Giurisprudenza - CORTE DI CASSAZIONE - Sentenza 30 marzo 2017, n. 8262

Licenziamento per giusta causa - Omissioni e irregolarità - Non affidabilità del dipendente - Lesione del vincolo fiduciario

 

Svolgimento del processo

 

Con sentenza n. 3850/2014, depositata il 29 maggio 2014, la Corte di appello di Roma respingeva il gravame di L.D.F. e confermava la sentenza di primo grado, che ne aveva respinto la domanda volta a far dichiarare l'illegittimità del licenziamento per giusta causa intimatogli dalla Banca E. S.p.A. con lettera in data 2/11/2010 a motivo di plurime omissioni e irregolarità nella gestione del programma denominato "Magazzino Affari" creato dalla società a supporto dei private banker che, come il ricorrente, si trovassero in difficoltà nell'esercizio dei compiti assegnati.
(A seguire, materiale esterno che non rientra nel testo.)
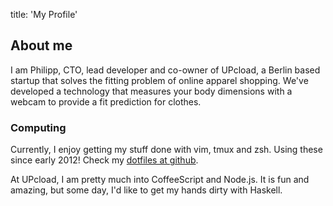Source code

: title: 'My Profile'


## About me

I am Philipp, CTO, lead developer and co-owner of UPcload, a Berlin based startup that solves the fitting problem of online apparel shopping. We've developed a technology that measures your body dimensions with a webcam to provide a fit prediction for clothes.

### Computing

Currently, I enjoy getting my stuff done with vim, tmux and zsh. Using these since early 2012! Check my <a href="http://github.com/strathausen/dotfiles">dotfiles at github</a>.

At UPcload, I am pretty much into CoffeeScript and Node.js. It is fun and amazing, but some day, I'd like to get my hands dirty with Haskell.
La Corte osservava, alla luce del materiale di prova acquisito al giudizio, come dovesse ritenersi provata la reiterata adozione di comportamenti contrari alle istruzioni impartite in relazione a detto programma e, in particolare, l'indicazione nei report di attività mai compiute, concludendo per la correttezza della valutazione datoriale di non affidabilità del dipendente e per la irrimediabile lesione del vincolo fiduciario.

Ha proposto ricorso per la cassazione della sentenza il D.F. con due motivi; la società ha resistito con controricorso, illustrato da memoria.

 

Motivi della decisione

 

Il Collegio ha autorizzato, come da decreto del Primo Presidente in data 14 settembre 2016, la redazione della motivazione in forma semplificata.

Con il primo motivo, deducendo violazione e falsa applicazione dell'art. 2119 c.c. e del principio di proporzionalità tra addebito e sanzione, nonché erronea valutazione delle risultanze istruttorie circa la sussistenza di una giusta causa di recesso e comunque incongrua ed insufficiente motivazione sul punto, il ricorrente censura la sentenza di appello per avere la Corte omesso di compiere una valutazione complessiva di tutte le circostanze che avevano portato alla contestazione e della concreta gravità dei fatti addebitati, in particolare tralasciando di considerare sia l'estraneità delle contestazioni disciplinari rispetto alle mansioni proprie del private banker, sia l'assenza di obiettivi nel rapporto di lavoro con la Banca E.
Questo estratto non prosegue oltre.